You want to calculate the interquartile range (IQR) in Excel, but there's no IQR function.

## Step-by-step tutorial

You're right—Excel doesn't have an IQR function. That means you'll have to get your hands dirty (but only slightly) and work directly with Excel's quartile functions.

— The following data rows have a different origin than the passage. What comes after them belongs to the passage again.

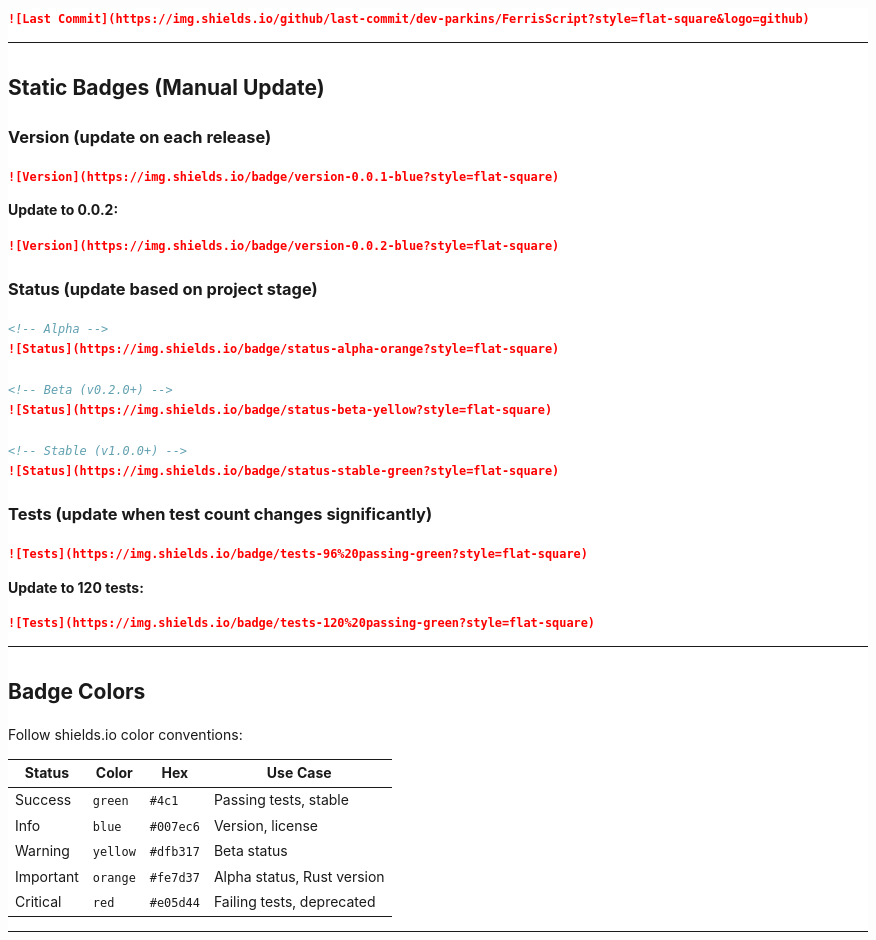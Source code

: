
 ```markdown
![Last Commit](https://img.shields.io/github/last-commit/dev-parkins/FerrisScript?style=flat-square&logo=github)
```

---

## Static Badges (Manual Update)

### Version (update on each release)

```markdown
![Version](https://img.shields.io/badge/version-0.0.1-blue?style=flat-square)
```

**Update to 0.0.2:**

```markdown
![Version](https://img.shields.io/badge/version-0.0.2-blue?style=flat-square)
```

### Status (update based on project stage)

```markdown
<!-- Alpha -->
![Status](https://img.shields.io/badge/status-alpha-orange?style=flat-square)

<!-- Beta (v0.2.0+) -->
![Status](https://img.shields.io/badge/status-beta-yellow?style=flat-square)

<!-- Stable (v1.0.0+) -->
![Status](https://img.shields.io/badge/status-stable-green?style=flat-square)
```

### Tests (update when test count changes significantly)

```markdown
![Tests](https://img.shields.io/badge/tests-96%20passing-green?style=flat-square)
```

**Update to 120 tests:**

```markdown
![Tests](https://img.shields.io/badge/tests-120%20passing-green?style=flat-square)
```

---

## Badge Colors

Follow shields.io color conventions:

| Status | Color | Hex | Use Case |
|--------|-------|-----|----------|
| Success | `green` | `#4c1` | Passing tests, stable |
| Info | `blue` | `#007ec6` | Version, license |
| Warning | `yellow` | `#dfb317` | Beta status |
| Important | `orange` | `#fe7d37` | Alpha status, Rust version |
| Critical | `red` | `#e05d44` | Failing tests, deprecated |

---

### Step 1: Put your dataset in a column

For the purposes of this tutorial, we'll use the following small dataset:

83, 87, 61, 92, 38, 78, 73, 55, 98, 74, 86, 69, 40, 83

### Step 2: Calculate the IQR from the first and third quartiles

In Excel, we have to calculate the IQR manually from quartiles. This is easy to do, as the IQR is just
Q3 - Q1. Excel has two quartile functions: `QUARTILE.EXC`

(exclusive) and
`QUARTILE.INC`

(inclusive).

There's also a legacy `QUARTILE`

function, but it's just an alias for
`QUARTILE.INC`

.

It doesn't matter much which quartile function you use, so we'll use `QUARTILE.EXC`

since that's
what Excel box and whisker plots use behind the
scenes.

Here's how to do it:

where

- Q3 in cell D1 is
`=QUARTILE.EXC(A1:A14,3)`

- Q1 in cell D2 is
`=QUARTILE.EXC(A1:A14,1)`

- The IQR in cell D3 is
`=D2-D1`

For example:

The IQR in this example is 18, based on the exclusive quartile approach.